Ещё бы пару лет назад, до полного разлада, который ни одна из сторон принимать не хотела, но видела, он бы ответил — взаимопонимание, привязанность, близость. А сейчас с губ сорвалось единственное:
— Привычка.
Потребовалось около пяти минут, чтобы к этому слову добавилось ещё одно, более грязное и уродливое — секс. Казалось, что Чан только сейчас это осознавал. Но он был одержим телом Минхо, близостью с ним, его податливостью. Потому что собственными руками воспитал это в нём. Взял неопытного мальчишку и создал под себя. И изменить ему? Никогда. Даже помыслить о таком нельзя было. Ни разу в своей жизни Чан и не думал о том, что хотел бы кого-то другого, да только прибегал к иным вещам. Как и напомнил Со. Однако то всего лишь были разговоры и общение, оно даже редко повторялось, но именно в нём Бан восполнял себя. Ему нравилось ухаживать за девушками, подавать руку, помогать снять или надеть верхнюю одежду, наполнять бокалы вином и просто наблюдать за утончённостью. Не более. С ними наедине в его голову не ударяла мысль о чём-то большем, пошлом, низменном. Именно поэтому секс с Минхо и стал таким важным. Перестал быть частью отношений и проявлений своих чувств, лишь удовлетворение, в котором достаточно часто Бан забывал о своём партнёре. И даже всё это не могло заставить пересмотреть собственное поведение и поведение Ли, хотя оба уже дошли до какой-то точки, где пора настала задуматься о будущем. Для Бан Чана новой главой являлась свадьба. Спал и видел, что там, в Австралии, всё будет по-другому. Начнётся с нового листа. Минхо вновь всецело будет принадлежать ему, и для этого он сделает всё, лишь бы слышать смех, видеть улыбку и радость в невероятных глаза. Однако в настоящем будто и не стремился делать и каплю из этого. И сам не понимал — почему же.
— Знаешь, — тихо заговорил Чан, — когда его перевели в нашу школу, я сразу влюбился. Он был таким полным, с совсем короткой стрижкой, так ещё и очки дурацкие, огромные носил, словно его зрение было просто чудовищно плохим. Они перекрывали его лицо, хоть оправа и была тонкой. Кстати, вроде они даже тут, дома, валяются где-то.
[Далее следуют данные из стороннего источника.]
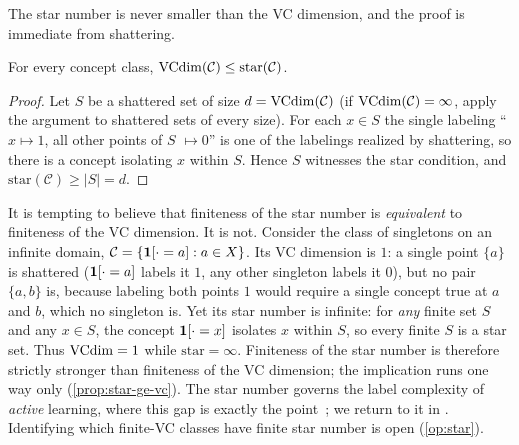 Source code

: The star number is never smaller than the VC dimension, and the proof is immediate from shattering.

\begin{prop}
\label{prop:star-ge-vc}
For every concept class, $\VC(\mathcal{C}) \leq \mathrm{star}(\mathcal{C})$.
\end{prop}

\begin{proof}
Let $S$ be a shattered set of size $d = \VC(\mathcal{C})$ (if $\VC(\mathcal{C}) = \infty$, apply the argument to shattered sets of every size). For each $x \in S$ the single labeling ``$x \mapsto 1$, all other points of $S$ $\mapsto 0$'' is one of the labelings realized by shattering, so there is a concept isolating $x$ within $S$. Hence $S$ witnesses the star condition, and $\mathrm{star}(\mathcal{C}) \geq |S| = d$.
\end{proof}

\begin{warning}
\label{rmk:star-not-equiv}
It is tempting to believe that finiteness of the star number is \emph{equivalent} to finiteness of the VC dimension. It is not. Consider the class of singletons on an infinite domain, $\mathcal{C} = \{\ind[\cdot = a] : a \in X\}$. Its VC dimension is $1$: a single point $\{a\}$ is shattered ($\ind[\cdot=a]$ labels it $1$, any other singleton labels it $0$), but no pair $\{a,b\}$ is, because labeling both points $1$ would require a single concept true at $a$ and $b$, which no singleton is. Yet its star number is infinite: for \emph{any} finite set $S$ and any $x \in S$, the concept $\ind[\cdot = x]$ isolates $x$ within $S$, so every finite $S$ is a star set. Thus $\VC = 1$ while $\mathrm{star} = \infty$. Finiteness of the star number is therefore strictly stronger than finiteness of the VC dimension; the implication runs one way only (\cref{prop:star-ge-vc}). The star number governs the label complexity of \emph{active} learning, where this gap is exactly the point~\cite{HannekeYang2015}; we return to it in . Identifying which finite-VC classes have finite star number is open (\cref{op:star}).
\end{warning}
Чанбин же молчал, изумляясь сильнее с каждой минутой. Как-то раньше ему и не доводилось узнать историю становления таких долгих отношений. Ну, познакомились в школе, оказались в одном университете, только на разных направлениях, вроде достаточно стандартная ситуация. Потому что оба всегда казались до одури влюблённым друг в друга, а это несмотря на то, что почти никакой тактильности в компаниях и поездках парни не проявляли. Наверное, и то случайно, он сам лично всего лишь один раз видел, как они целовались. Ещё тогда впервые почувствовал ненавистную ревность, потому что видел, как Минхо раскрывался в руках друга. И сейчас то, как Ли прижимался, тихо постанывая в чужие губы, как руками водил по массивным предплечьям, слишком отчётливо всплыло в памяти. Зависть взыграла в венах. Такой нежности жаждалось и самому, но ни в одном партнёре Чанбин подобного не находил, словно неосознанно сравнивая с тем, увиденным тайком. Так к тому же и Чан подливать масло начал. По тону его голоса всё становилось отчётливо понятным: даже если любви не осталось, Минхо по-прежнему был его крошечным миром.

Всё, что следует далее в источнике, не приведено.